Several classification systems are available based on neuro-urological criteria or bladder and urethral function.

A popular system based on urodynamic findings is as follows:

Flaccid (hypotonic) neurogenic bladder

In this condition, the bladder volume is large, pressure is low and contractions are absent. It may result from peripheral nerve damage or spinal cord damage at the S2 to S4 level. After acute cord damage, initial flaccidity may be followed by long-term flaccidity or spasticity, or bladder function may improve after days, weeks or months.

Spastic bladder

In spastic bladder, the volume is normal or small and involuntary contractions occur. It usually results from brain damage or spinal cord damage above T12. Precise symptoms vary by site and severity of the lesion. Bladder contraction and external urinary sphincter relaxation are typically unco-ordinated (detrusor-sphincter dyssynergia).

Mixed patterns

Mixed patterns (flaccid and spastic bladder) may be caused by many disorders, including syphilis, diabetes mellitus and brain or spinal cord tumours.

Overflow incontinence is the primary symptom in patients with a flaccid or spastic bladder. Patients retain urine and have constant overflow dribbling. Men typically also have erectile dysfunction. Patients with spastic bladder may have frequency, nocturia and urgency or spastic paralysis with sensory deficits.

A full clinical history and examination should be taken, including enquiry into other indirect problems - eg, bowel symptoms and sexual dysfunction. Also enquire about any dysfunction of mobility, cognition or hand and eye function from the underlying illness, as this may impact treatment options. Refer anyone with 'red flag' features - eg, haematuria, hydronephrosis or worsening renal impairment.

These may include:

  • Serum creatinine.
  • Post-void residual volume.
  • Renal ultrasonography.
  • Urodynamics - eg, cystometry and pressure-flow investigations (not indicated in those with low risk of renal complications but mandatory before any surgical intervention is considered).
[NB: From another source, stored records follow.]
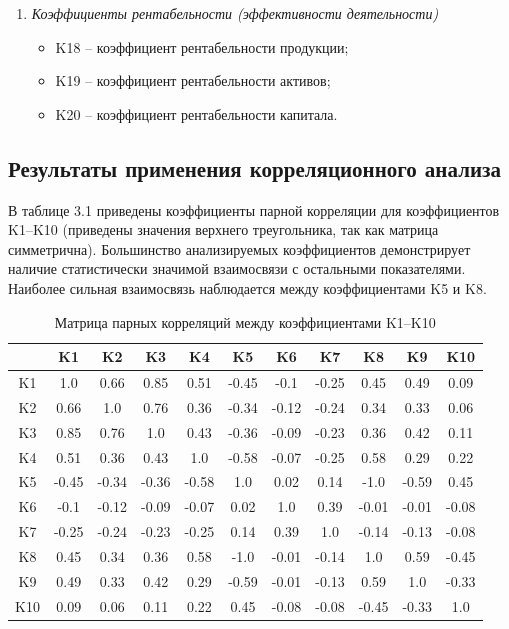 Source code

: \documentclass[14pt,a4paper]{extarticle}
\begin{document}
\begin{enumerate}[label=\Roman*.]
    \item \textit{Коэффициенты рентабельности (эффективности деятельности)}
    \begin{itemize}
        \item K18 -- коэффициент рентабельности продукции;
        \item K19 -- коэффициент рентабельности активов;
        \item K20 -- коэффициент рентабельности капитала.
    \end{itemize}
\end{enumerate}

\subsection{Результаты применения корреляционного анализа}

В таблице 3.1 приведены коэффициенты парной корреляции для коэффициентов K1--K10 (приведены значения верхнего треугольника, так как матрица симметрична). Большинство анализируемых коэффициентов демонстрирует наличие статистически значимой взаимосвязи с остальными показателями. Наиболее сильная взаимосвязь наблюдается между коэффициентами K5 и K8.

\begin{table}[H]
    \centering
    \caption{Матрица парных корреляций между коэффициентами K1--K10}
    \label{tab:corr}
    \small
    \begin{tabular}{c|cccccccccc}
        \toprule
        & K1 & K2 & K3 & K4 & K5 & K6 & K7 & K8 & K9 & K10 \\
        \midrule
        K1  & 1.0  & 0.66 & 0.85 & 0.51 & -0.45 & -0.1  & -0.25 & 0.45 & 0.49 & 0.09 \\
        K2  & 0.66 & 1.0  & 0.76 & 0.36 & -0.34 & -0.12 & -0.24 & 0.34 & 0.33 & 0.06 \\
        K3  & 0.85 & 0.76 & 1.0  & 0.43 & -0.36 & -0.09 & -0.23 & 0.36 & 0.42 & 0.11 \\
        K4  & 0.51 & 0.36 & 0.43 & 1.0  & -0.58 & -0.07 & -0.25 & 0.58 & 0.29 & 0.22 \\
        K5  & -0.45& -0.34& -0.36& -0.58& 1.0   & 0.02  & 0.14  & -1.0  & -0.59& 0.45 \\
        K6  & -0.1 & -0.12& -0.09& -0.07& 0.02  & 1.0   & 0.39  & -0.01 & -0.01& -0.08\\
        K7  & -0.25& -0.24& -0.23& -0.25& 0.14  & 0.39  & 1.0   & -0.14 & -0.13& -0.08\\
        K8  & 0.45 & 0.34 & 0.36 & 0.58 & -1.0  & -0.01 & -0.14 & 1.0   & 0.59 & -0.45\\
        K9  & 0.49 & 0.33 & 0.42 & 0.29 & -0.59 & -0.01 & -0.13 & 0.59  & 1.0  & -0.33\\
        K10 & 0.09 & 0.06 & 0.11 & 0.22 & 0.45  & -0.08 & -0.08 & -0.45 & -0.33& 1.0 \\
        \bottomrule
    \end{tabular}
\end{table}
\end{document}

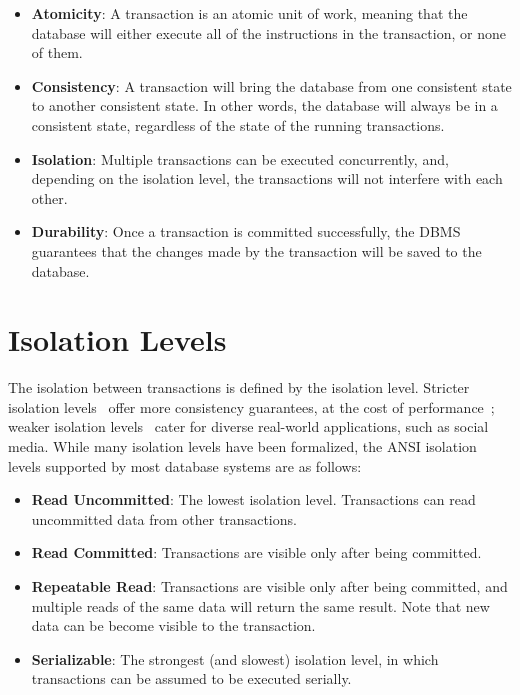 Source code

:\begin{itemize}
    \item \textbf{Atomicity}: A transaction is an atomic unit of work, meaning that the database will either execute all of the instructions in the transaction, or none of them.
    \item \textbf{Consistency}: A transaction will bring the database from one consistent state to another consistent state. In other words, the database will always be in a consistent state, regardless of the state of the running transactions.
    \item \textbf{Isolation}: Multiple transactions can be executed concurrently, and, depending on the isolation level, the transactions will not interfere with each other.
    \item \textbf{Durability}: Once a transaction is committed successfully, the DBMS guarantees that the changes made by the transaction will be saved to the database.
\end{itemize}


\section{Isolation Levels}

The isolation between transactions is defined by the isolation level. Stricter isolation levels~\cite{si,psi,serializability} offer more consistency guarantees, at the cost of performance~\cite{hat,noc-noc}; 
weaker isolation levels~\cite{ramp,lora,ua,tcc,DBLP:conf/fase/LiuOSWGM18,pc} cater for diverse real-world applications, such as social media. 
While many isolation levels have been formalized, the ANSI isolation levels supported by most database systems \cite{melton1992iso_ANSI} are as follows:

\begin{itemize}
    \item \textbf{Read Uncommitted}: The lowest isolation level. Transactions can read uncommitted data from other transactions.
    \item \textbf{Read Committed}: Transactions are visible only after being committed.
    \item \textbf{Repeatable Read}: Transactions are visible only after being committed, and multiple reads of the same data will return the same result. Note that new data can be become visible to the transaction.
    \item \textbf{Serializable}: The strongest (and slowest) isolation level, in which transactions can be assumed to be executed serially.
\end{itemize}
Diagnosis is suspected clinically and large post-void residual volume confirms the diagnosis. Renal function is determined by measuring serum creatinine. Renal ultrasonography will rule out hydronephrosis.

Further studies are often not obtained in patients who are not able to self-catheterise or able to go to the bathroom - eg, severely debilitated elderly or post-stroke patients.

In patients with hydronephrosis or nephropathy who are not severely debilitated, cystography, cystoscopy, and cystometrography with urodynamic testing are usually recommended and may guide further therapy:

  • Cystography is used to evaluate bladder capacity and detect reflux.
  • Cystoscopy is used to evaluate duration and severity of retention (by detecting bladder trabeculations) and to check for bladder outlet obstruction.
  • Cystometrography can determine whether bladder volume and pressure are high or low; if done during the recovery phase of flaccid bladder after spinal cord injury, it can help evaluate detrusor functional capacity and predict rehabilitation prospects.
  • Urodynamic testing of voiding flow rates with sphincter electromyography can show whether bladder contraction and sphincter relaxation are co-ordinated.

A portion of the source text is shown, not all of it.